While Intel P67 motherboards are on everyone's
back order list, the only other game in town is AMD's 890FX or Intel's previous generation platform -
the Intel P55 Express.
As you saw in the preceding benchmark charts, the Intel
Core i5 CPU and Intel P55 chipset are for the most part
equivalently paced against AMD quad-core Phenom II
X4 processors and the AMD 890FX chipset. The problem in choosing one or the
other is the feature sets on motherboards have ballooned so exponentially
that there's a lot more to consider than benchmark figures alone...

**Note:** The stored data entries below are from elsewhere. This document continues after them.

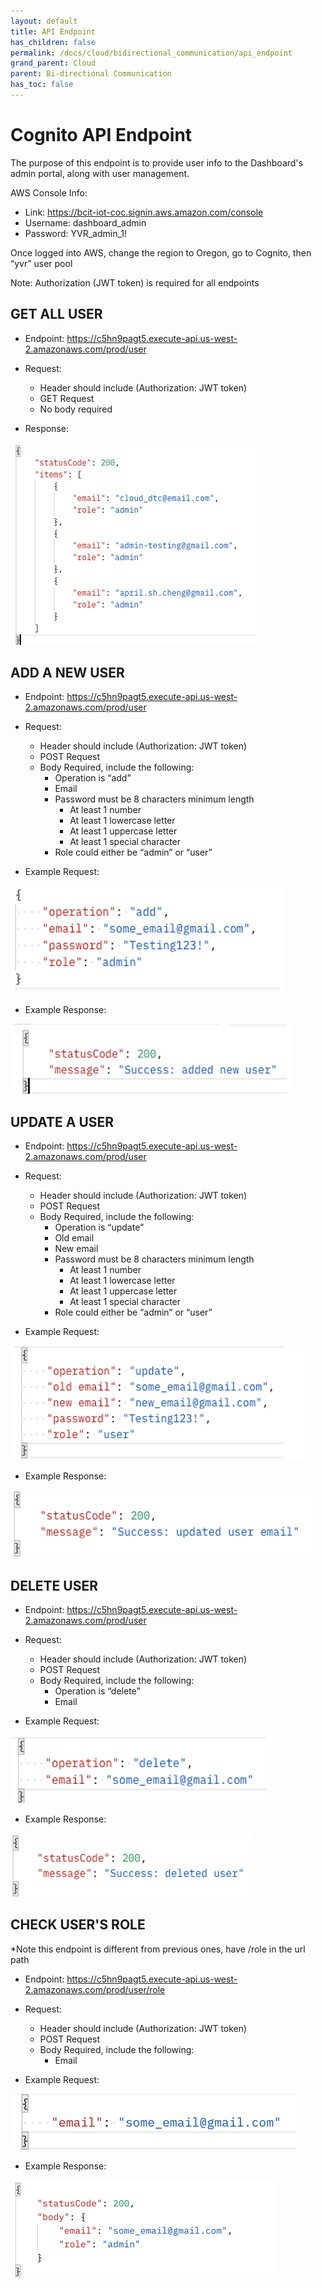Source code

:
 ```yaml
---
layout: default
title: API Endpoint
has_children: false
permalink: /docs/cloud/bidirectional_communication/api_endpoint
grand_parent: Cloud
parent: Bi-directional Communication
has_toc: false
---
```


# Cognito API Endpoint

The purpose of this endpoint is to provide user info to the Dashboard's admin portal, along with user management.

AWS Console Info:

-	Link: https://bcit-iot-coc.signin.aws.amazon.com/console
-	Username: dashboard_admin 
-   Password: YVR_admin_1! 

Once logged into AWS, change the region to Oregon, go to Cognito, then “yvr” user pool

Note: Authorization (JWT token) is required for all endpoints

## GET ALL USER

-	Endpoint: https://c5hn9pagt5.execute-api.us-west-2.amazonaws.com/prod/user
-	Request:
    -   Header should include (Authorization: JWT token)
    -   GET Request
    -   No body required

-   Response:


![getalluser_01](assets/api_endpoint01.png)


## ADD A NEW USER

-	Endpoint: https://c5hn9pagt5.execute-api.us-west-2.amazonaws.com/prod/user
-	Request:
    -   Header should include (Authorization: JWT token)
    -   POST Request
    -   Body Required, include the following:
        -   Operation is “add”
        -   Email
        -   Password must be 8 characters minimum length
            -   At least 1 number
            -   At least 1 lowercase letter
            -   At least 1 uppercase letter
            -   At least 1 special character
        -   Role could either be “admin” or “user”

-   Example Request:

![addnewuser_01](assets/api_endpoint02.png)

-   Example Response:

![addnewuser_02](assets/api_endpoint03.png)


## UPDATE A USER

-	Endpoint: https://c5hn9pagt5.execute-api.us-west-2.amazonaws.com/prod/user
-	Request:
    -   Header should include (Authorization: JWT token)
    -   POST Request
    -   Body Required, include the following:
        -   Operation is “update”
        -   Old email
        -   New email
        -   Password must be 8 characters minimum length
            -   At least 1 number
            -   At least 1 lowercase letter
            -   At least 1 uppercase letter
            -   At least 1 special character
        -   Role could either be “admin” or “user”


-   Example Request:

![updateauser_01](assets/api_endpoint04.png)

-   Example Response:

![updateauser_02](assets/api_endpoint05.png)


## DELETE USER

-	Endpoint: https://c5hn9pagt5.execute-api.us-west-2.amazonaws.com/prod/user
-	Request:
    -   Header should include (Authorization: JWT token)
    -   POST Request
    -   Body Required, include the following:
        -   Operation is “delete”
        -   Email

-   Example Request:

![deleteuser_01](assets/api_endpoint06.png)

-   Example Response:

![deleteuser_02](assets/api_endpoint07.png)


## CHECK USER'S ROLE
*Note this endpoint is different from previous ones, have /role in the url path

-	Endpoint: https://c5hn9pagt5.execute-api.us-west-2.amazonaws.com/prod/user/role 
-	Request:
    -   Header should include (Authorization: JWT token)
    -   POST Request
    -   Body Required, include the following:
        -   Email

-   Example Request:

![checkuserrole_01](assets/api_endpoint08.png)

-   Example Response:

![checkuserrole_02](assets/api_endpoint09.png)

This brings us to the ASUS P7P55D Premium. This motherboard is
for the most part a good Intel socket 1156 Core i5 platform - it comes with
features the average user needs and many the overclocker would love to have. The
board itself is well built and well laid out.
A bit of extra engineering goes into the P7P55D Premium
to try and differentiate it from the mass of P55 motherboards long in the
market. For example, ASUS boost the CPU power phases to 32 - decreasing VRM heat
by spreading it out over more components and improving board power efficiency as
unused power phases can be disabled, potentially lengthening component lifespan.
The memory gets a 3 phase power supply and controls that enable significant
over-volting.
Beyond that, ASUS include operating
system independent tools like ASUS ExpressGate which allow a limited set of
functionality very quickly; for example access to the internet when Windows has
crashed. Fan Xpert makes it possible to control the speed of CPU and chassis
fans, so manual fan speed controllers need not be bought. The list goes on and
on...
That's not to say P7P55D Premium is the perfect
embodiment of a motherboard however. PCSTATS is particularly unimpressed by ASUS
utilizing physical USB 3.0 ports on a board that does not actually support
anything other than USB 2.0. Nor are we happy that the one eSATA port is
relegated to a bracket that must cannibalize an existing internal SATA jack. A
single PCI Express 2.0 x16 slot running at x16 mode is to be expected, support
for x8/x8 mode for Crossfire/SLI is typical, but not ideal either.
With dual channels of DDR3 memory running at speeds up
to DDR3-2133, some extra frills like Firewire, SATA III, dual 1GbE networking
and the like, it's really the special overclocking controls where the ASUS attempts to
differentiate itself. If overclocking is the name of your game, these tools and
software based overclocking features may very well slant the table in this
boards favour.
The benchmark results were, expectantly, flat among the
different Intel P55 platforms PCSTATS tested. This is what to expect from
identical chipsets tested with identical hardware. The ASUS P7P55D Premium
motherboard performs at stock like the next - we all know this. Where the ASUS
P7P55D Premium motherboard shines is in its overclocking options and endless
list of features that we were only able to scratch the surface of.
As far as overclocking, PCSTATS managed to overclock the
board's BCLK to a modest 200MHz. Overclocking is luck of the draw and voltage
options are not something we typically mess around with, so you may be able to
reach much higher levels, possibly at the expense of some hardware if you're too
aggressive. TurboV Evo provides a whole set of overclocking and over-volting
tools for the folks who like to overclock within the Windows environment, rather
than the BIOS. The TurboV Evo remote is a neat tool to augment this, but it's
really not necessary either.
Bottom line, the ASUS P7P55D Premium is a solid
motherboard by benchmark results most certainly, by overclocking tools and
features for sure... but PCSTATS doesn't think it's a great buy at this point in
time. Having tested a few of the P7P55D's different flavours, we'd opt for the
ASUS P7P55D-E Pro instead. That platform is
better bang for your P55 + Core i5 buck.